Monday, December 21, 2009

Public Art Across the Pond

Yes, that fiesty street artist known to all but his mom as Banksy, is at it again...  Special thanks to Mark Westall, Owner at FADwebsite from my Visual Artists and their Advocates group  on LinkedIn.  

Just click here to see some fabulous new works!

Saturday, December 19, 2009

Christmas is Coming

waaaay too fast if you ask me!  I hate years when Thanksgiving falls on the fourth Thursday of November.  It's like a week gets taken away from us before Christmas.  So much for my good plans to design a Christmas card for the folks who have purchased my art work in the past - guess it will  be a New Year's card!  I'm also going to give them a small print of some new work I'm doing based on the photos I took up at the Gladding McBean Pottery in Lincoln.

The Sweet Hubby did get lights up on the house and make a tree out of pvc pipe and wire and lights for the front lawn.  Now it would make just too much sense if I posted a photo of that here, so I'm not going to do that.  In the email box to day were too funny as hell photos that I don't know who took.  If you're one of the photographers for this, please let me know so I can credit you!

You really have to admire the chutzpah of  the Ditto neighbor.

There's a story that goes with this one:

"Good news is that I truly out did myself this year with my Christmas  decorations. The bad news is that I had to take him down after 2 days. I had more people come screaming up to my house than ever.Great stories. But two things made me take it down.

First, the cops advised me that it would cause traffic accidents as they almost wrecked when they drove by.

Second, a 55 year old lady grabbed the 75 pound ladder almost killed herself putting it against my house and didn't realize it was fake until she climbed to the top (she was not happy). By the way, she was one of many people who attempted to do that. My yard couldn't take it either. I have more than a few tire tracks where people literally drove up my yard."

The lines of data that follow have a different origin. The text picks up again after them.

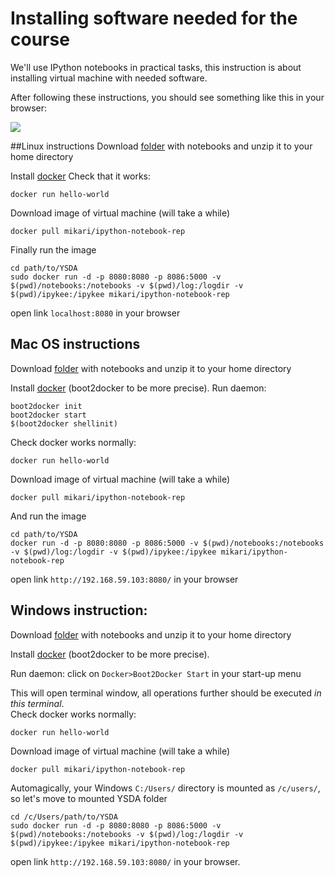 # Installing software needed for the course


We'll use IPython notebooks in practical tasks, this instruction is about installing virtual machine with 
needed software. 

After following these instructions, you should see something like this in your browser:



<img src='http://zverovich.net/files/ipython-dashboard.png'  />


##Linux instructions
Download [folder](https://github.com/iamfullofspam/YSDA_ICL/blob/master/YSDA.zip) with notebooks and unzip it to your home directory

Install [docker](http://www.docker.com)
Check that it works:

    docker run hello-world
   
Download image of virtual machine (will take a while)

    docker pull mikari/ipython-notebook-rep

Finally run the image

    cd path/to/YSDA
    sudo docker run -d -p 8080:8080 -p 8086:5000 -v $(pwd)/notebooks:/notebooks -v $(pwd)/log:/logdir -v $(pwd)/ipykee:/ipykee mikari/ipython-notebook-rep

open link `localhost:8080` in your browser


## Mac OS instructions

Download [folder](https://github.com/iamfullofspam/YSDA_ICL/blob/master/YSDA.zip) with notebooks and unzip it to your home directory

Install [docker](http://www.docker.com) (boot2docker to be more precise). Run daemon:

    boot2docker init
    boot2docker start
    $(boot2docker shellinit)

Check docker works normally:

    docker run hello-world

Download image of virtual machine (will take a while)
    
    docker pull mikari/ipython-notebook-rep
    
And run the image
    
    cd path/to/YSDA
    docker run -d -p 8080:8080 -p 8086:5000 -v $(pwd)/notebooks:/notebooks -v $(pwd)/log:/logdir -v $(pwd)/ipykee:/ipykee mikari/ipython-notebook-rep

open link `http://192.168.59.103:8080/` in your browser



## Windows instruction:

Download [folder](https://github.com/iamfullofspam/YSDA_ICL/blob/master/YSDA.zip) with notebooks and unzip it to your home directory

Install [docker](http://www.docker.com) (boot2docker to be more precise). 

Run daemon: click on `Docker>Boot2Docker Start` in your start-up menu

This will open terminal window, all operations further should be executed _in this terminal_. <br/>
Check docker works normally:

    docker run hello-world

Download image of virtual machine (will take a while)
   
    docker pull mikari/ipython-notebook-rep
    
Automagically, your Windows `C:/Users/` directory is mounted as `/c/users/`, so let's move 
to mounted YSDA folder 
        
    cd /c/Users/path/to/YSDA
    sudo docker run -d -p 8080:8080 -p 8086:5000 -v $(pwd)/notebooks:/notebooks -v $(pwd)/log:/logdir -v $(pwd)/ipykee:/ipykee mikari/ipython-notebook-rep

open link `http://192.168.59.103:8080/` in your browser.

Wednesday, December 9, 2009

Come to Viewpoint Gallery on 2nd Saturday

Not only will you find a great show there... but I will have some new work there, some all matted and ready to go.  Viewpoint is on J St in midtown Sacto between 20th and 21st Streets:  2015 J Street
Sacramento, CA 95811-3124      (916) 441-2341

I've got a selection of both black and white, hardly manipulated photos to color photos to downright digital collage - but all work is based in photography.  Why talk about them, when I can show you?  Prices range from $75 to $15.  All you need to do is go to the gallery and ask to see the work in Ann Tracy's drawer!

Cally Lilly

  American River Bannon Slough
Dream of Tulum Ruins
Electric Landscape 
Ghost Horse Colorado 
  Heart of the Matter
Homage to Joseph Beuys 

New York Day

New York Night


Something strange is going on with blogger right now... it won't let me label the images...  But do check them out in person....

Saturday, December 5, 2009

Sudsy Performance

I don't know about you, but to me, Hollywood actors  - like James Franco, pictured to the left - are entertainers rather than artists.  I make that distinction between theatre people as well as in the film world.  Entertainers, to me, are those that like the familiar and are not interested in seeing how far they can stretch an art form.

In theatre these are the folks that would love to do Sweeney Todd (or insert the name of any popular play that is at least 10 years old) again, for the 5th time.  In film, those are the folks that like to do the big blockbusters with cars exploding and breasts exposed and people being killed and/or mutilated.  I'm not saying there is anything wrong with this, it's just something that I've noticed. 

Then there are the people, in both theatre and film, who long to stretch the boundaries of their genres.  They aren't happy unless there's some way to do something differently to make a point or to perhaps give new life to a text.  I consider these folks the artists of their genres.  That's why Viewpoints training (movement training) was so important to me as both an actor and a director.  It was a way to re-conceptualize a show or a portion of a play.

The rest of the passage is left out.